春光に処する有るを知ることを報答し、まさに美酒を須(もち)いて生涯を送らん。
川の入江が深く入り込んだあたり、静かな竹の林のかげに、二軒三軒の家があり、世話をして咲かせた赤い花が白い花の中に映えている。春の光に対して、自分の居場所がわかったと答えておいて、あとはいい酒を飲んでこの日々を送ろう。

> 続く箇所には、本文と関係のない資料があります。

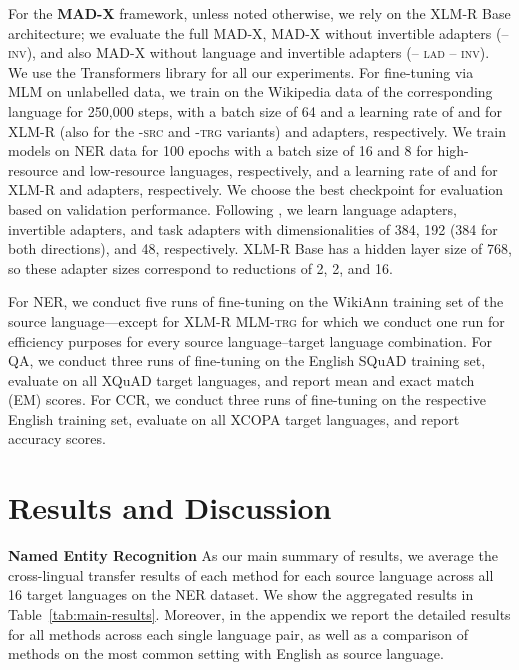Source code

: \documentclass[11pt,a4paper]{article}
\newcommand{\model}[1]{\textsc{MAD-X}}
\newcommand{\mlmtrg}[1]{\textsc{XLM-R MLM-trg}}
\begin{document}
For the \textbf{\model{}} framework, unless noted otherwise, we rely on the XLM-R Base architecture; we evaluate the full \model{}, \model{} without invertible adapters (--\textsc{inv}), and also \model{} without language and invertible adapters (-- \textsc{lad} -- \textsc{inv}). We use the Transformers library \cite{Wolf2019transformers} for all our experiments. For fine-tuning via MLM on unlabelled data, we train on the Wikipedia data of the corresponding language for 250,000 steps, with a batch size of 64 and a learning rate of  and  for XLM-R (also for the \textsc{-src} and \textsc{-trg} variants) and adapters,  respectively. We train models on NER data for 100 epochs with a batch size of 16 and 8 for high-resource and low-resource languages, respectively, and a learning rate of  and  for XLM-R and adapters, respectively. We choose the best checkpoint for evaluation based on validation performance. Following \citet{Pfeiffer2020adapterfusion}, we learn language adapters, invertible adapters, and task adapters with dimensionalities of 384, 192 (384 for both directions), and 48, respectively. XLM-R Base has a hidden layer size of 768, so these adapter sizes correspond to reductions of 2, 2, and 16.

For NER, we conduct five runs of fine-tuning on the WikiAnn training set of the source language---except for \mlmtrg{} for which we conduct one run for efficiency purposes for every source language--target language combination. For QA, we conduct three runs of fine-tuning on the English SQuAD training set, evaluate on all XQuAD target languages, and report mean  and exact match (EM) scores. For CCR, we conduct three runs of fine-tuning on the respective English training set, evaluate on all XCOPA target languages, and report accuracy scores.

 

\section{Results and Discussion} 
\label{sec:results}

 
\noindent \textbf{Named Entity Recognition}\hspace{0.3mm}
As our main summary of results, we average the cross-lingual transfer results of each method for each source language across all 16 target languages on the NER dataset. We show the aggregated results in Table~\ref{tab:main-results}. Moreover, in the appendix we report the detailed results for all methods across each single language pair, as well as a comparison of methods on the most common setting with English as source language.
\end{document}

黄四娘家花満渓、千朶万朶圧枝低。留連戯蝶時時舞、自在嬌鶯恰恰啼。
黄四娘家(こうしじょうか)、花渓に満ち、千朶万朶、枝を圧して低(た)る。
留連の戯蝶は時々に舞い、自在の嬌鶯は恰恰(こうこう)と啼く。
黄氏の四番目むすめのおばちゃんがやっている居酒屋のあたり、谷川には花がいっぱいで、千の花びら万の花びらが枝を抑えて低く垂れるほどだ。

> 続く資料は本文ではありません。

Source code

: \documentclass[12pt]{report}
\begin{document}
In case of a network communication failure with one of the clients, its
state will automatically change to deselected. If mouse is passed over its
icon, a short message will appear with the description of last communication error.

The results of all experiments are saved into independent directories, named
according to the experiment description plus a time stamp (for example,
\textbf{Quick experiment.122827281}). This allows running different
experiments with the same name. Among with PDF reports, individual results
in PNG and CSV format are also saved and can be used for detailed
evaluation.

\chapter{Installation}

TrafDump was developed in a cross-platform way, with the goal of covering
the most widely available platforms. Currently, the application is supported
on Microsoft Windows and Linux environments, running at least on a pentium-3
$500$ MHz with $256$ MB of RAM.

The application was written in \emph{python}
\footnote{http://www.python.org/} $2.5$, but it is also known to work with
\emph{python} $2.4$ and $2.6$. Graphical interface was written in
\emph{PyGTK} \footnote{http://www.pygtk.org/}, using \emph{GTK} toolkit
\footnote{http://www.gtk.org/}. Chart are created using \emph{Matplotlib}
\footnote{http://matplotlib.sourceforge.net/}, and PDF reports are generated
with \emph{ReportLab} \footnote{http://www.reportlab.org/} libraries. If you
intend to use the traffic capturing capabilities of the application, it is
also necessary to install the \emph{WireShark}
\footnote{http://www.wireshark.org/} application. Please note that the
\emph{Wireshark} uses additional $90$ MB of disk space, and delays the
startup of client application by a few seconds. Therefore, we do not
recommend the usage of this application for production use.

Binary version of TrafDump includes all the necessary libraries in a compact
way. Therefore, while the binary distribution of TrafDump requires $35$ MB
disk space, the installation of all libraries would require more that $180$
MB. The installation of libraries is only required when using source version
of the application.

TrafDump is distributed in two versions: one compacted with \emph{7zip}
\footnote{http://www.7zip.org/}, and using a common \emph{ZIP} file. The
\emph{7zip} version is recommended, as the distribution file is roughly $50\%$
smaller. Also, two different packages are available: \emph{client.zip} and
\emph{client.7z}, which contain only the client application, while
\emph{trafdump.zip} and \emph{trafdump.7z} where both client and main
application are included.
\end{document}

何日もこのあたりにいるおふざけ好きの蝶々は、おれをからかってひらひら舞い、山野を自由に飛び回るかわいいウグイスは「ほうほう」と鳴いている。
黄四娘の店は人手不足なのかも。
・・・・・・・・・・・・・・・・・・
三首とも杜甫「江畔独歩尋春」(江畔に独り歩きて春を尋ぬ)十二首連作から意味がわかりやすそうなのを選びました。杜甫の詩はマジメくさったのが多いのですが、
杜詩多変態。
杜詩に変よ態多し。
杜甫の詩の多くは、いろいろ変化して杜甫らしくない。
と言われるとおり(近人・劉永済「唐人絶句精華」)、投げ出したようなコトバ遣いや、蝶とウグイスの見え見えの擬人化とか、野暮ったい感じさえさせる連作です。
こんなのでも読んで夜になってもムシムシの気分を晴らそうではないか・・・と思ったが、腹痛いしやる気ない。昨日変なもの食ったからでしょうから、明日は治るでしょう。